I was doing some benchmarking of CPU browser usage for virtual tour reasons yesterday and very quickly realised it was quicker to do a list of "Things that will NOT make Chrome instantly use 99% of your CPU" than a list of those that did.
All I'm saying is that if they'd had to try and do ANYTHING to save Apollo 13 that would have involved the command module equivalent of opening Google Chrome then they would have been utterly fucked.
SIDEBAR TO THIS THREAD:
If you're on Windows 10, go into chrome:flags and EXPLICITLY tell it to use WebGL.
It'll knock about 30% off Chromes CPU hogging whenever some kind of graphics rendering is going on (e.g. Maps/Earth).
Also this launch argument is your friend: --use-angle=gl
ALSO FUN APOLLO SIDEBAR:
The thing that kept freezing the Apollo 11 landing computer during the moon landing was Neil Armstrong being a MASSIVE EXCITED NERD.

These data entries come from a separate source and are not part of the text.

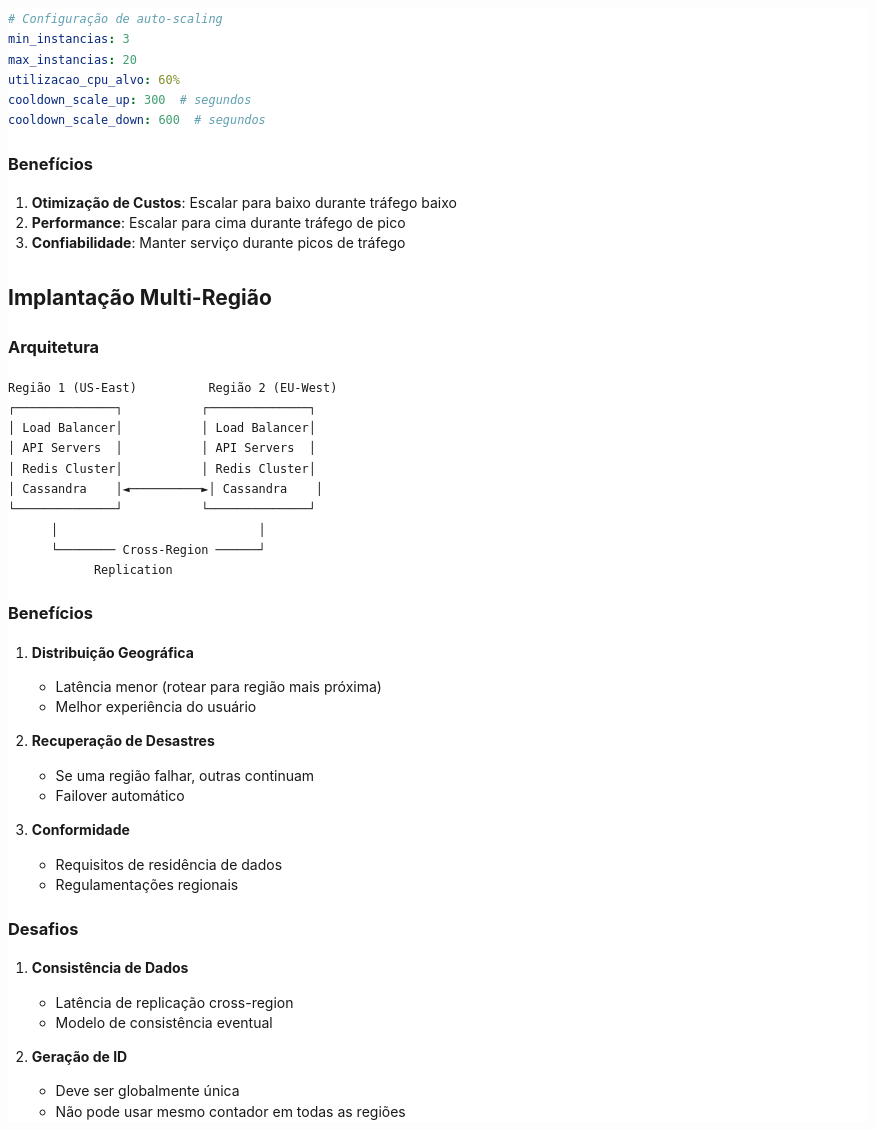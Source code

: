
 ```yaml
# Configuração de auto-scaling
min_instancias: 3
max_instancias: 20
utilizacao_cpu_alvo: 60%
cooldown_scale_up: 300  # segundos
cooldown_scale_down: 600  # segundos
```

### Benefícios

1. **Otimização de Custos**: Escalar para baixo durante tráfego baixo
2. **Performance**: Escalar para cima durante tráfego de pico
3. **Confiabilidade**: Manter serviço durante picos de tráfego

## Implantação Multi-Região

### Arquitetura

```
Região 1 (US-East)          Região 2 (EU-West)
┌──────────────┐           ┌──────────────┐
│ Load Balancer│           │ Load Balancer│
│ API Servers  │           │ API Servers  │
│ Redis Cluster│           │ Redis Cluster│
│ Cassandra    │◄──────────►│ Cassandra    │
└──────────────┘           └──────────────┘
      │                            │
      └──────── Cross-Region ──────┘
            Replication
```

### Benefícios

1. **Distribuição Geográfica**
   - Latência menor (rotear para região mais próxima)
   - Melhor experiência do usuário

2. **Recuperação de Desastres**
   - Se uma região falhar, outras continuam
   - Failover automático

3. **Conformidade**
   - Requisitos de residência de dados
   - Regulamentações regionais

### Desafios

1. **Consistência de Dados**
   - Latência de replicação cross-region
   - Modelo de consistência eventual

2. **Geração de ID**
   - Deve ser globalmente única
   - Não pode usar mesmo contador em todas as regiões
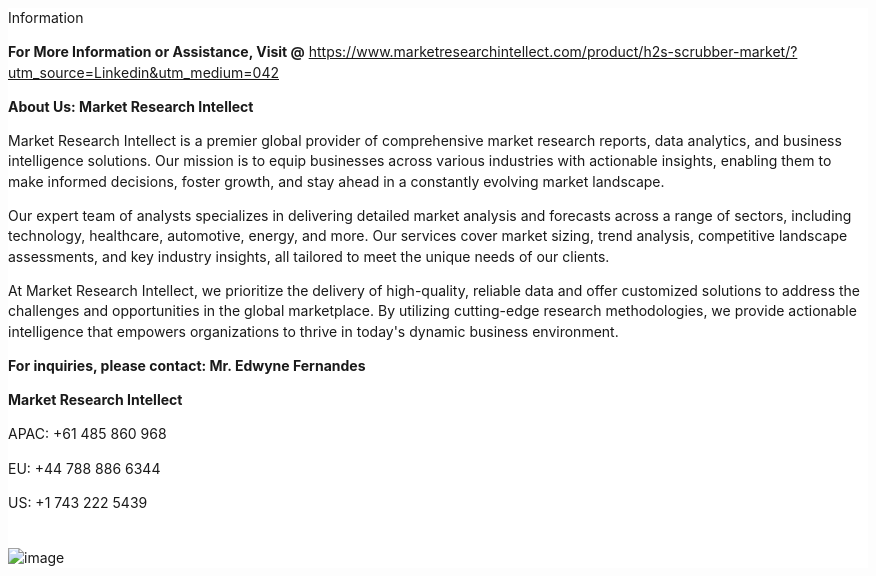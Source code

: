 Information</li></ul></div><div class="article-main__content" data-test-id="publishing-text-block"><p><span class="font-[700]"><strong>For More Information or Assistance, Visit @</strong>&nbsp;<a href="https://www.marketresearchintellect.com/product/h2s-scrubber-market/?utm_source=Linkedin&utm_medium=042">https://www.marketresearchintellect.com/product/h2s-scrubber-market/?utm_source=Linkedin&utm_medium=042</a></span></p><p><strong>About Us: Market Research Intellect</strong></p><p>Market Research Intellect is a premier global provider of comprehensive market research reports, data analytics, and business intelligence solutions. Our mission is to equip businesses across various industries with actionable insights, enabling them to make informed decisions, foster growth, and stay ahead in a constantly evolving market landscape.</p><p>Our expert team of analysts specializes in delivering detailed market analysis and forecasts across a range of sectors, including technology, healthcare, automotive, energy, and more. Our services cover market sizing, trend analysis, competitive landscape assessments, and key industry insights, all tailored to meet the unique needs of our clients.</p><p>At Market Research Intellect, we prioritize the delivery of high-quality, reliable data and offer customized solutions to address the challenges and opportunities in the global marketplace. By utilizing cutting-edge research methodologies, we provide actionable intelligence that empowers organizations to thrive in today's dynamic business environment.</p><p><strong>For inquiries, please contact: Mr. Edwyne Fernandes</strong></p><p><strong>Market Research Intellect</strong></p><p>APAC: +61 485 860 968</p><p>EU: +44 788 886 6344</p><p>US: +1 743 222 5439</p></div><div class="article-main__content" data-test-id="publishing-text-block">&nbsp;</div>
![image](https://github.com/user-attachments/assets/9159a655-b467-49bb-b879-f689c6c78141)
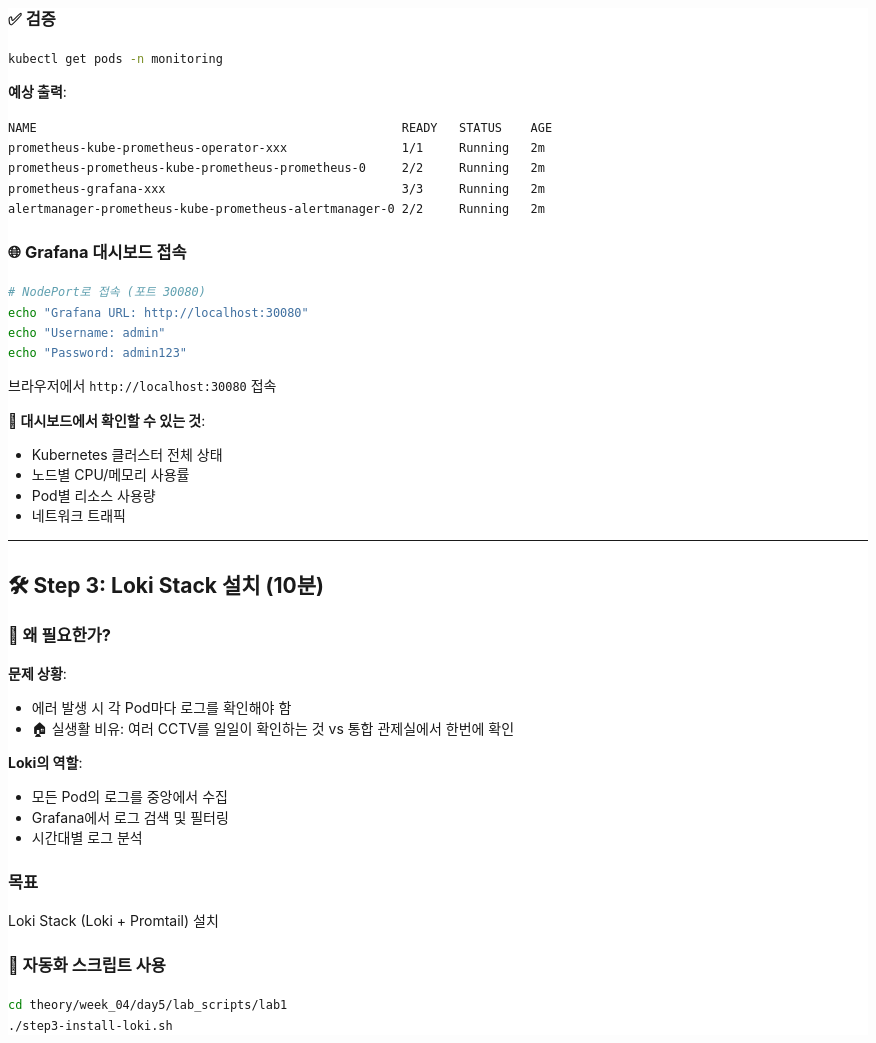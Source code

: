 ### ✅ 검증
```bash
kubectl get pods -n monitoring
```

**예상 출력**:
```
NAME                                                   READY   STATUS    AGE
prometheus-kube-prometheus-operator-xxx                1/1     Running   2m
prometheus-prometheus-kube-prometheus-prometheus-0     2/2     Running   2m
prometheus-grafana-xxx                                 3/3     Running   2m
alertmanager-prometheus-kube-prometheus-alertmanager-0 2/2     Running   2m
```

### 🌐 Grafana 대시보드 접속
```bash
# NodePort로 접속 (포트 30080)
echo "Grafana URL: http://localhost:30080"
echo "Username: admin"
echo "Password: admin123"
```

브라우저에서 `http://localhost:30080` 접속

**🎯 대시보드에서 확인할 수 있는 것**:
- Kubernetes 클러스터 전체 상태
- 노드별 CPU/메모리 사용률
- Pod별 리소스 사용량
- 네트워크 트래픽

---

## 🛠️ Step 3: Loki Stack 설치 (10분)

### 🤔 왜 필요한가?
**문제 상황**:
- 에러 발생 시 각 Pod마다 로그를 확인해야 함
- 🏠 실생활 비유: 여러 CCTV를 일일이 확인하는 것 vs 통합 관제실에서 한번에 확인

**Loki의 역할**:
- 모든 Pod의 로그를 중앙에서 수집
- Grafana에서 로그 검색 및 필터링
- 시간대별 로그 분석

### 목표
Loki Stack (Loki + Promtail) 설치

### 🚀 자동화 스크립트 사용
```bash
cd theory/week_04/day5/lab_scripts/lab1
./step3-install-loki.sh
```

He kept telling it to give him more info and the subprogram which did that wasn't being accounted for properly in memory
LANDING COMPUTER: I will land on moooon
ARMSTRONG: OMG this so cool show me all the numbers!
LANDING COMPUTER: OK. Blaaaargh. Reboot
ARMSTRONG: WHY U CRASH?! show me numbers I fix u
LANDING COMPUTER: OK. Blaaaargh. Reboot
NASA: Neil are u touching things?
ARMSTRONG: Um no honest
NASA: Cos it looks very much down here like you're touching things
ARMSTRONG: Definitely not me.
NASA: Buzz is he touching things?
ALDRIN: Nope
ARMSTRONG [whispers]: Thanks Buzz
ALDRIN [whispers]: It's cool bro but maybe stop touching things now
ARMSTRONG: Ok bud
(to paraphrase)
I mean obviously they did it in proper cool rocket man serious speak but that's basically the gist of that whole frantic and very serious(tm) moment during the final landing stage.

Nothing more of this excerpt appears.